Al Jazeera, the TV news station broadcasting round the clock in Arabic and English, is owned by the government of Qatar. From the moment the station went on the air, back in 1996, its officials and spokespersons have maintained that it has complete editorial independence.  And indeed, the professionalism of its news coverage, and the comparatively wide range of political opinion it permits during its discussion programs, make it an unprecedented phenomenon in the Arab world, and account for its undoubted success. Any TV station that has managed, in its 18 years of life, to have ruffled the feathers of countries as diverse as China and Egypt, and raised the ire of both Israel and the Palestinian Authority, must have something going for it.

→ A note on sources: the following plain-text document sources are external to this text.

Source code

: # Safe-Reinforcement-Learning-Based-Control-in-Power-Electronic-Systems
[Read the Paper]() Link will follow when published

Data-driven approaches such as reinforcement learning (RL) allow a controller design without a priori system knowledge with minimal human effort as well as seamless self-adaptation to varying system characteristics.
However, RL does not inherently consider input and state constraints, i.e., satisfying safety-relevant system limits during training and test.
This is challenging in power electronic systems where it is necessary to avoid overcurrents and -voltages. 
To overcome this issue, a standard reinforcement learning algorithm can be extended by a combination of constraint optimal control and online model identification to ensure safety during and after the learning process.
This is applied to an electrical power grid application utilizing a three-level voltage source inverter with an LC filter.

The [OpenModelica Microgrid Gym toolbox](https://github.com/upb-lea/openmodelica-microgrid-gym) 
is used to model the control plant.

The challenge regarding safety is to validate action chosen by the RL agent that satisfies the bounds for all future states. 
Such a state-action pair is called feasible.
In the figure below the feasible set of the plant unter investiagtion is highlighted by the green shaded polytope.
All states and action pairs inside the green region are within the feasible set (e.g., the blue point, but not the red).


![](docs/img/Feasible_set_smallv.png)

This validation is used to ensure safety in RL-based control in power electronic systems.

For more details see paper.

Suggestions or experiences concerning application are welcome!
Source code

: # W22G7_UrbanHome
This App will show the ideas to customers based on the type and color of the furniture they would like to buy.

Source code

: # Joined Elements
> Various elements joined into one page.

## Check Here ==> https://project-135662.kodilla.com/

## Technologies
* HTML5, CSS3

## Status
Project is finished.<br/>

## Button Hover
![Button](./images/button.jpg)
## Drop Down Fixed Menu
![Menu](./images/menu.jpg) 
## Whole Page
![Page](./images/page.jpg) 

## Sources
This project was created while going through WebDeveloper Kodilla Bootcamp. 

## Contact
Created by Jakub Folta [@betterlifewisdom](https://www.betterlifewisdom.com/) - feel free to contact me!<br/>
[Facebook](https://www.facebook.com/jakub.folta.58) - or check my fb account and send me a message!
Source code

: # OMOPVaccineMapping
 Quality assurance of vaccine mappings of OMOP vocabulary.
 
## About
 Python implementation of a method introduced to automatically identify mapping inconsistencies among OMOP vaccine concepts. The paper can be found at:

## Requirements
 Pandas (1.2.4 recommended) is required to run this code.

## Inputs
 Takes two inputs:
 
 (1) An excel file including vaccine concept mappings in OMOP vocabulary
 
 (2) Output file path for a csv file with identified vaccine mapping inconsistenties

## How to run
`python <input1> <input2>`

Yet Al Jazeera’s assertion of editorial independence has been challenged more than once. The leak of diplomatic cables by Wikileaks in 2010 included a number of internal US Department of State communications claiming that the Qatar government intervenes from time to time to manipulate Al Jazeera coverage.  
 
In July 2009, the US embassy said the channel "has proved itself a useful tool for the station's political masters".  In another dispatch, then US ambassador Joseph LeBaron to Qatar wrote: "Al Jazeera's ability to influence public opinion throughout the region is a substantial source of leverage for Qatar, one which it is unlikely to relinquish. Al Jazeera remains one of Qatar's most valuable political and diplomatic tools."